__Exercise brief__
Print the data that follows exactly as it stands, from its first line through the line containing "[Journal entry, 27", and stop there.

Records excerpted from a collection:
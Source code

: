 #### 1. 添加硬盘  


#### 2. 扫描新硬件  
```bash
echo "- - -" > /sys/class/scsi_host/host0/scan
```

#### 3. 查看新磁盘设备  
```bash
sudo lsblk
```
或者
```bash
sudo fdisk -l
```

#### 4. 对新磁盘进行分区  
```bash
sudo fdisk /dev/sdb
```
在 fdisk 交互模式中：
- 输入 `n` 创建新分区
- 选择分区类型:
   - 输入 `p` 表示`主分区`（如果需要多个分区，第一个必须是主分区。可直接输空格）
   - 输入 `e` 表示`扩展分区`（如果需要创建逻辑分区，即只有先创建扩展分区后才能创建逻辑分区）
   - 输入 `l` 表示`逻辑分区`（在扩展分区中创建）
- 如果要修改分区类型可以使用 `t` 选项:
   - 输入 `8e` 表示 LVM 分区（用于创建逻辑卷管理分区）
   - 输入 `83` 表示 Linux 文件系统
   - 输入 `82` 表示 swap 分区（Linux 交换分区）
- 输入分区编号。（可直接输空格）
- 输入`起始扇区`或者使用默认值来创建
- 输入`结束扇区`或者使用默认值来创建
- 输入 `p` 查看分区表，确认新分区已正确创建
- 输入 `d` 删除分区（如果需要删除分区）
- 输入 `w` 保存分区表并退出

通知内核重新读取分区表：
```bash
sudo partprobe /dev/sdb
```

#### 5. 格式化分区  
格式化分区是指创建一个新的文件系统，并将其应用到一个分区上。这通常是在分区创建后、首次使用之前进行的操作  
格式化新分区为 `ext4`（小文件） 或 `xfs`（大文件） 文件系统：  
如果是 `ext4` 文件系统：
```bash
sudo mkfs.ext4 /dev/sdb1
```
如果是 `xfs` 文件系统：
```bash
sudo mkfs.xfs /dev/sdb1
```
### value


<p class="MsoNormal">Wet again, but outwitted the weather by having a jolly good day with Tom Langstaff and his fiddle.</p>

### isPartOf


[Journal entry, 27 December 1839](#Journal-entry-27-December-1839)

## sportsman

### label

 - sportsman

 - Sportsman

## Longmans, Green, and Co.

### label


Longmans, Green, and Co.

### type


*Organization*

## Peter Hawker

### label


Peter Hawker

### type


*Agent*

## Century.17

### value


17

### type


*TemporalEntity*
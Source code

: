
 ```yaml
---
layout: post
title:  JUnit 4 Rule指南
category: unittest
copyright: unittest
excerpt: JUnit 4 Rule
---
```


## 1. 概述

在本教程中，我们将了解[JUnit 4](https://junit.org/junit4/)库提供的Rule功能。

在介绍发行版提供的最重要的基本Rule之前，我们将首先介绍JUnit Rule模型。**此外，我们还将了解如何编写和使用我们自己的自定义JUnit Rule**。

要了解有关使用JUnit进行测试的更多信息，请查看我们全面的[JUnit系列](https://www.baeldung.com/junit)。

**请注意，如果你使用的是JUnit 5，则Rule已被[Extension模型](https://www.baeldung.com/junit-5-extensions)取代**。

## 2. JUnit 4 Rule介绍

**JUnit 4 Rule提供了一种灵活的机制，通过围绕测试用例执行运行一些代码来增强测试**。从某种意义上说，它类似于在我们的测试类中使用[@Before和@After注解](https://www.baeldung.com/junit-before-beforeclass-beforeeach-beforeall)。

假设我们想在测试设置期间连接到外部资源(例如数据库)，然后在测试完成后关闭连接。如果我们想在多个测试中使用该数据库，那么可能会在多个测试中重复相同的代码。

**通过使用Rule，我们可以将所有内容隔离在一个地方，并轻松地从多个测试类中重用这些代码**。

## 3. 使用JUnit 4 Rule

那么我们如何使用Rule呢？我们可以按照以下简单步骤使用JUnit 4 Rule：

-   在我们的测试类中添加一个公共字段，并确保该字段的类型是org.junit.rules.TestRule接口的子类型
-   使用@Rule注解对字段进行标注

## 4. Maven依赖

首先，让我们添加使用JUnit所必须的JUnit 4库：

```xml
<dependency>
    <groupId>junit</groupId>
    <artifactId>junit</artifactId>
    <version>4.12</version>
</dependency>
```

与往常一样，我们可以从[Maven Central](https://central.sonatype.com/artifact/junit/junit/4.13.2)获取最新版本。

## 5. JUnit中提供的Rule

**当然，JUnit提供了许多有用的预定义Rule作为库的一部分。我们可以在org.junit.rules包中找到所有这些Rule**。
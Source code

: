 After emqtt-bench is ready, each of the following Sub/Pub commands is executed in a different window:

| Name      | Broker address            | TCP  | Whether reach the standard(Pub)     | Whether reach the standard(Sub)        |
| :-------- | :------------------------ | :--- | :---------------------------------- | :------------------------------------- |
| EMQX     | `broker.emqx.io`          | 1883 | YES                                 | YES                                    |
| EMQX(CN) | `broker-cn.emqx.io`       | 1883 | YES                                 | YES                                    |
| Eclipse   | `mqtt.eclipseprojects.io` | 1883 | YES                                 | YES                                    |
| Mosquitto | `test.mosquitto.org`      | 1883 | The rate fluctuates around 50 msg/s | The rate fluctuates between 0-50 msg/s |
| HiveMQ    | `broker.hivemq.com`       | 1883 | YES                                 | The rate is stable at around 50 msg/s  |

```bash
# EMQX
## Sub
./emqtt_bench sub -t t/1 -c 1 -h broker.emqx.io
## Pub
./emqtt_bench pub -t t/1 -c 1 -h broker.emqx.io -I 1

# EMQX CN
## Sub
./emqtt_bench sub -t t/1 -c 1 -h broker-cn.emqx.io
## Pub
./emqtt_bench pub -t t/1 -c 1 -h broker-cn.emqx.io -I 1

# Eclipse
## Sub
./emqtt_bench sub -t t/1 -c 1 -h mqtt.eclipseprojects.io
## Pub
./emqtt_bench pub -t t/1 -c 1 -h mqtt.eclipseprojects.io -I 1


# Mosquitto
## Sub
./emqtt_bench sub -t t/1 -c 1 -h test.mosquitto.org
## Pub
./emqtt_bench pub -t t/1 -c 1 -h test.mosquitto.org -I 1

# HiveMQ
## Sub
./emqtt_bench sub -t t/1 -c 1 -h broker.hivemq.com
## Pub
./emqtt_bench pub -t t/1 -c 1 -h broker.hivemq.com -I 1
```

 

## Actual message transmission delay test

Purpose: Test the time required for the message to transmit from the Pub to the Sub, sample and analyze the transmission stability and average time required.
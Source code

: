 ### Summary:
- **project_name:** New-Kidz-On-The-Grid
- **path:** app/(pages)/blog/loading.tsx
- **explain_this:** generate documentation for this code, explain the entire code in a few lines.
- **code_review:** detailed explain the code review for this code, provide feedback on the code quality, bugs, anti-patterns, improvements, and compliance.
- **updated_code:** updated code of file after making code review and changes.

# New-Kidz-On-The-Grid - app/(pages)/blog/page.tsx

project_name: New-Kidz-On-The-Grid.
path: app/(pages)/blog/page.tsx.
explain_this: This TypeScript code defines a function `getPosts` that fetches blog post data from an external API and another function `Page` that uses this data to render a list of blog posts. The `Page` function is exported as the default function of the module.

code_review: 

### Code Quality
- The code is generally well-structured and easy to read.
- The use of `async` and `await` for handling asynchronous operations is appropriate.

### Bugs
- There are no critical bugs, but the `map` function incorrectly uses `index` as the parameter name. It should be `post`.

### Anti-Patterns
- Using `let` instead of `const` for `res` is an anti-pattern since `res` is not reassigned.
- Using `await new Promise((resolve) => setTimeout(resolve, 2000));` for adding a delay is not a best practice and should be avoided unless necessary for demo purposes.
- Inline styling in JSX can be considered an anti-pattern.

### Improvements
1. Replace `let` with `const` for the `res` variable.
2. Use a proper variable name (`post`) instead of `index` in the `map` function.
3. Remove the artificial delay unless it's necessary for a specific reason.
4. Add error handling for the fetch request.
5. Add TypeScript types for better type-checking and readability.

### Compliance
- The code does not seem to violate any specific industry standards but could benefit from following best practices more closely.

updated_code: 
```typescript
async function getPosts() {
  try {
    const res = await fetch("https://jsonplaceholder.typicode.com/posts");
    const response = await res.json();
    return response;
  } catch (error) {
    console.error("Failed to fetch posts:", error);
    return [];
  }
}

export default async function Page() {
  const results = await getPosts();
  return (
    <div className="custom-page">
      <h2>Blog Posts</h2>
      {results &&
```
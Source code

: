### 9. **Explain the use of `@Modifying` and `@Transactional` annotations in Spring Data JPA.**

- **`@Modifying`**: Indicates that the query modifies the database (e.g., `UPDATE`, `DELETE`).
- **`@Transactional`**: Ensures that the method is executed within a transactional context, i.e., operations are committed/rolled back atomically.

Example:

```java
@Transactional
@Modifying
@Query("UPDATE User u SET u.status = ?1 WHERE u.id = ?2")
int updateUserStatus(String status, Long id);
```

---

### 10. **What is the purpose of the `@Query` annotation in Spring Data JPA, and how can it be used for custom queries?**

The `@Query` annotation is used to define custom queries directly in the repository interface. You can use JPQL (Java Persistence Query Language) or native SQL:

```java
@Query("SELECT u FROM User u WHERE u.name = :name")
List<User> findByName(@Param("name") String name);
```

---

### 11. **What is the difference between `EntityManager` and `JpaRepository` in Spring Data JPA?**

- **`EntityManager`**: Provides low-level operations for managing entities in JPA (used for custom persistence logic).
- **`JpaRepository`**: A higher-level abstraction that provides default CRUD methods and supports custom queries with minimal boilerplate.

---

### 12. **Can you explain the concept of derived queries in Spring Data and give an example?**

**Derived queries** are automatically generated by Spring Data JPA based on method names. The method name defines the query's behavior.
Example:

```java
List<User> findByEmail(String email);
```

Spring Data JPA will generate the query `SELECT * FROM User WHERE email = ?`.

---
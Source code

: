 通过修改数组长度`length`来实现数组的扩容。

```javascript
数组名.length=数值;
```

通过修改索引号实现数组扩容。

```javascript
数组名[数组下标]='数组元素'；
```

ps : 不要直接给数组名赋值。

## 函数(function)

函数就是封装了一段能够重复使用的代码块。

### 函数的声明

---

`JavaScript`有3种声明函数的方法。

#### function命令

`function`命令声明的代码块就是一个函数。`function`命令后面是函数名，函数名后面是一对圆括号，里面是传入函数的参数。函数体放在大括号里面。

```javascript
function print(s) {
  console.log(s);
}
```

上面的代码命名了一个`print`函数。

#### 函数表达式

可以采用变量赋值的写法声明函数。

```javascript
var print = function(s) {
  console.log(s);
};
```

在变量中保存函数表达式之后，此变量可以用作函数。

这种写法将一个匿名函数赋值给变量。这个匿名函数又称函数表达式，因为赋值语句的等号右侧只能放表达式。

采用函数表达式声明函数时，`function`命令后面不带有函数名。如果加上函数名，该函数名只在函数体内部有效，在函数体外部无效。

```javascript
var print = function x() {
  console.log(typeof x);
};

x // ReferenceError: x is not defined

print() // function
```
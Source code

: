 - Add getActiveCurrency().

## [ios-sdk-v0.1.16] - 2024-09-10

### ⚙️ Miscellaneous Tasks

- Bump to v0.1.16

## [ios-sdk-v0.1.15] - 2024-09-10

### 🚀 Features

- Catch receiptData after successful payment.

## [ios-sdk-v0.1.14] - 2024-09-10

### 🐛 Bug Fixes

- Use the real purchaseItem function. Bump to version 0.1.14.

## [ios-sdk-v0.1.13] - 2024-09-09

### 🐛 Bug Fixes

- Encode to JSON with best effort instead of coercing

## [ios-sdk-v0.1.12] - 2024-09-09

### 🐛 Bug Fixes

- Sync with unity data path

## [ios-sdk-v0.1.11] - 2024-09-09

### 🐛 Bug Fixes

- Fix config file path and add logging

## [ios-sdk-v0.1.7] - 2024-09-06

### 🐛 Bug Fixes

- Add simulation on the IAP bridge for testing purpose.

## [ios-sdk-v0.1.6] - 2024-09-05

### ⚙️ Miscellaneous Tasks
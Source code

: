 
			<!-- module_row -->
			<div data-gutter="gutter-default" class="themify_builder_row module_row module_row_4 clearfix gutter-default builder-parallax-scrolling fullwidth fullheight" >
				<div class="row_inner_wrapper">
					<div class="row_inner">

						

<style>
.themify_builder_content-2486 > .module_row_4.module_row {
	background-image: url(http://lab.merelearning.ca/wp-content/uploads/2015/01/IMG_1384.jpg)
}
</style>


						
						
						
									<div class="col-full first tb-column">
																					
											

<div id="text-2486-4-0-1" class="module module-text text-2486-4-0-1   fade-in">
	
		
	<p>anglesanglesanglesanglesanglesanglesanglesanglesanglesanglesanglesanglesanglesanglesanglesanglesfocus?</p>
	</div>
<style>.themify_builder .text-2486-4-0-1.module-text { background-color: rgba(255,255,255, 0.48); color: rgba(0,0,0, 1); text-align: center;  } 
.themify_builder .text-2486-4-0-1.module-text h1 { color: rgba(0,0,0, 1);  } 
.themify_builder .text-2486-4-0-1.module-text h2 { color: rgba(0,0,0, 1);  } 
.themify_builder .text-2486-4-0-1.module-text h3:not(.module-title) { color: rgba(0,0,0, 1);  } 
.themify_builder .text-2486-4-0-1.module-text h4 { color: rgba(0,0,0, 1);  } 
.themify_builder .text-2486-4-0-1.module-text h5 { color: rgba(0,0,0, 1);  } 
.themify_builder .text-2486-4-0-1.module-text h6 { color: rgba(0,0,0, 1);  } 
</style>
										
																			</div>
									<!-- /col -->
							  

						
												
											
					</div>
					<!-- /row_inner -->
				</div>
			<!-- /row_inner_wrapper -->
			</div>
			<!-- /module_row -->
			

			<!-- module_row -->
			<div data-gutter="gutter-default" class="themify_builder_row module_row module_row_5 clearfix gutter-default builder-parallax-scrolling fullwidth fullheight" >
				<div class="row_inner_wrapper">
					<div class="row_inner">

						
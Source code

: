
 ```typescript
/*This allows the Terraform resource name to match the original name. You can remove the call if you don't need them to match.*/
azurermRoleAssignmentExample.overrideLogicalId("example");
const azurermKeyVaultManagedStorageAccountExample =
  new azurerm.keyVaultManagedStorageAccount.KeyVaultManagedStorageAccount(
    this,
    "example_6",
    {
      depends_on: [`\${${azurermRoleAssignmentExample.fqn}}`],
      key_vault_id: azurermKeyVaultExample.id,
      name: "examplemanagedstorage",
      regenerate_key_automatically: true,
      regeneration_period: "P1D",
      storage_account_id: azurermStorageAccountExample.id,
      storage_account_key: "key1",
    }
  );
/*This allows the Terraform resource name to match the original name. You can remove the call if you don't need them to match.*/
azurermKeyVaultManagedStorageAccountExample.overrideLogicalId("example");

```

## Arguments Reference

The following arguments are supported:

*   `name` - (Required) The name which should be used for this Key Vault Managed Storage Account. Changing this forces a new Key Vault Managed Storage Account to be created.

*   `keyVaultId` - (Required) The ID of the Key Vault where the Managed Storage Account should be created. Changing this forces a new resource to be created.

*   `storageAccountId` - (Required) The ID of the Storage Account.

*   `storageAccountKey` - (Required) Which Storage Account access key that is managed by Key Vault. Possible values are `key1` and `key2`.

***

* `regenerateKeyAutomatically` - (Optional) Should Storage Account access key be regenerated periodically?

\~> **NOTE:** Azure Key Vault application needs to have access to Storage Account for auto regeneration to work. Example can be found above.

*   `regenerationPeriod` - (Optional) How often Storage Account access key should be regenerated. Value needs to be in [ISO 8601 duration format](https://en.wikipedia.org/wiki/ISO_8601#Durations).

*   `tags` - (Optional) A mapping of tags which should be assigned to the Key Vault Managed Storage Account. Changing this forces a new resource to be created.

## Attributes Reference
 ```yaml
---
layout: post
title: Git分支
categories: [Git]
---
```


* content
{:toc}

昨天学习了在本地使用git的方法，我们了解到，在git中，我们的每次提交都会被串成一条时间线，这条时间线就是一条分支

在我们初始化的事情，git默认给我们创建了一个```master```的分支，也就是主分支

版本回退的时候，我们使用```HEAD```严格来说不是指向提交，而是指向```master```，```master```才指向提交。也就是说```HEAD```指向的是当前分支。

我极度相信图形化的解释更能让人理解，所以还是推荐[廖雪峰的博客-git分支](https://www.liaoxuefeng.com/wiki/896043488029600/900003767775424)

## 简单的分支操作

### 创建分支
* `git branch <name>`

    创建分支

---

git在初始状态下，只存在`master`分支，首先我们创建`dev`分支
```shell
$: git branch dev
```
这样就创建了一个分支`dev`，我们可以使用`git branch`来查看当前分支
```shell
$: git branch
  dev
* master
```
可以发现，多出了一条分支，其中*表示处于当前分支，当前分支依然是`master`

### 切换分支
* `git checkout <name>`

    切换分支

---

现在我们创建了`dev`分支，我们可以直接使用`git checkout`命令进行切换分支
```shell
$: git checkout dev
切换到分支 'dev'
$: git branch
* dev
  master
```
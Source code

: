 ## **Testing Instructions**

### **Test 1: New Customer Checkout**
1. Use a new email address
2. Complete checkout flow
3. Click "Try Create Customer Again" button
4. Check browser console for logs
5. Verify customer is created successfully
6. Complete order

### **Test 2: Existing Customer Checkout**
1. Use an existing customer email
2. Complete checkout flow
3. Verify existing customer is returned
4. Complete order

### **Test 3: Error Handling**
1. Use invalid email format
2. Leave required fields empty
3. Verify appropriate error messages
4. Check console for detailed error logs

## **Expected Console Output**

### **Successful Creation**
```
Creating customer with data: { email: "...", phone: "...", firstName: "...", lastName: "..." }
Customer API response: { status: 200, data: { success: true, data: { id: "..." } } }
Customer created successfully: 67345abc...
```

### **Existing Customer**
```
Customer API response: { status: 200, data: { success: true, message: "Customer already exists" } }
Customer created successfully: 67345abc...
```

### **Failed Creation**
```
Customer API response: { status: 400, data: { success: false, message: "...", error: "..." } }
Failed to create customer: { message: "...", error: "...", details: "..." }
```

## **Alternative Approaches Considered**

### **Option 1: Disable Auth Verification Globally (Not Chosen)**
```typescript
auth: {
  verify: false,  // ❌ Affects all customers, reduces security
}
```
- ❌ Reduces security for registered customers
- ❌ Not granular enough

__Answer section__
Source code

: #### 1. 添加硬盘  


#### 2. 扫描新硬件  
```bash
echo "- - -" > /sys/class/scsi_host/host0/scan
```

#### 3. 查看新磁盘设备  
```bash
sudo lsblk
```
或者
```bash
sudo fdisk -l
```

#### 4. 对新磁盘进行分区  
```bash
sudo fdisk /dev/sdb
```
在 fdisk 交互模式中：
- 输入 `n` 创建新分区
- 选择分区类型:
   - 输入 `p` 表示`主分区`（如果需要多个分区，第一个必须是主分区。可直接输空格）
   - 输入 `e` 表示`扩展分区`（如果需要创建逻辑分区，即只有先创建扩展分区后才能创建逻辑分区）
   - 输入 `l` 表示`逻辑分区`（在扩展分区中创建）
- 如果要修改分区类型可以使用 `t` 选项:
   - 输入 `8e` 表示 LVM 分区（用于创建逻辑卷管理分区）
   - 输入 `83` 表示 Linux 文件系统
   - 输入 `82` 表示 swap 分区（Linux 交换分区）
- 输入分区编号。（可直接输空格）
- 输入`起始扇区`或者使用默认值来创建
- 输入`结束扇区`或者使用默认值来创建
- 输入 `p` 查看分区表，确认新分区已正确创建
- 输入 `d` 删除分区（如果需要删除分区）
- 输入 `w` 保存分区表并退出

通知内核重新读取分区表：
```bash
sudo partprobe /dev/sdb
```

#### 5. 格式化分区  
格式化分区是指创建一个新的文件系统，并将其应用到一个分区上。这通常是在分区创建后、首次使用之前进行的操作  
格式化新分区为 `ext4`（小文件） 或 `xfs`（大文件） 文件系统：  
如果是 `ext4` 文件系统：
```bash
sudo mkfs.ext4 /dev/sdb1
```
如果是 `xfs` 文件系统：
```bash
sudo mkfs.xfs /dev/sdb1
```
### value


<p class="MsoNormal">Wet again, but outwitted the weather by having a jolly good day with Tom Langstaff and his fiddle.</p>

### isPartOf


[Journal entry, 27 December 1839](#Journal-entry-27-December-1839)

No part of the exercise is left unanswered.